Generally, we don’t do things that are “not our job.” That makes sense; we wouldn’t want to overstep boundaries. And yet it seems that we have gone to the other extreme. Now, we live in a culture where one can suffer consequences for being needlessly kind and helpful to others. Apathy to others is so prevalent, so built into our culture, that in the workplace we go so far as to punish those who do go the extra mile. We see unnecessary helpfulness as a liability.
This is often evident when dealing with bureaucratic difficulties. At work, our positions are extremely specialized. Consequently, trying to accomplish a small task often leads to being shuttled back and forth between bored employees who say “this is my coworker’s job, not mine; I don’t have to deal with this.” (I don’t know if you’ve ever tried to cancel a subscription by phone, but if you have, you know what I’m talking about!)
One famous halachic precept states “Kol Yisra’el areivim zeh l’zeh”, commonly translated as “all of Israel is responsible for one another.” The children of Israel are, at our essence, a society. We may often encounter situations in which we bear no individual responsibility, but as a society, we always bear collective responsibility for each other. Alternatively, the precept may be translated as “all of Israel is responsible ‘to’ one another.” We are obligated to one another.

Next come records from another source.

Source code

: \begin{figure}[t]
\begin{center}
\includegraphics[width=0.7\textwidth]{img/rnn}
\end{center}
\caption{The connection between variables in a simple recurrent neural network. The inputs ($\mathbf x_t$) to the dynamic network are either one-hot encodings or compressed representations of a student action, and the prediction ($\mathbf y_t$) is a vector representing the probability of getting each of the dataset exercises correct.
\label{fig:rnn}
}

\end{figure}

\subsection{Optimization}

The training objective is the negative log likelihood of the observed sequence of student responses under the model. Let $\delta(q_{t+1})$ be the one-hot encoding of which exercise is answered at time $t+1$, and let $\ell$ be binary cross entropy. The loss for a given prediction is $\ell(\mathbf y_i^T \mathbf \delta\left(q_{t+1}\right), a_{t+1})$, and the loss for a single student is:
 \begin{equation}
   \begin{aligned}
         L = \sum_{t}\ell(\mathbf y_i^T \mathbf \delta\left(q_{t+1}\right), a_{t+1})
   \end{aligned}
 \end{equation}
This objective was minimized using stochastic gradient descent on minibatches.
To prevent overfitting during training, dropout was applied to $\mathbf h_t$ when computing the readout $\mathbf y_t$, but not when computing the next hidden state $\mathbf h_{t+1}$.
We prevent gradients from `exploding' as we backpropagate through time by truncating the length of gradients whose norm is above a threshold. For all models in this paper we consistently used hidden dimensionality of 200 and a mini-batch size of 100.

To clarify, I’m not advocating for constant altruism without healthy boundaries. The verse says, “Don’t hold back the good…when you have the power […] to do it.” Only you can decide when you have that power. For instance, if you have an exam at 9:00 AM, you probably don’t really have the power to help your friend cram at 2:00 AM.
As individuals, we don’t want to live in a society that is apathetic to our existence; a society that will not help us, not because it can’t, but because our need means nothing to them. I don’t want to be apathetic to your existence. Your need means something to me.
Life already feels far too much like walking a tightrope. Daily life requires us to bear so many responsibilities and complete so many tasks, with often harsh consequences if we fail. Can we serve as one another’s safety net?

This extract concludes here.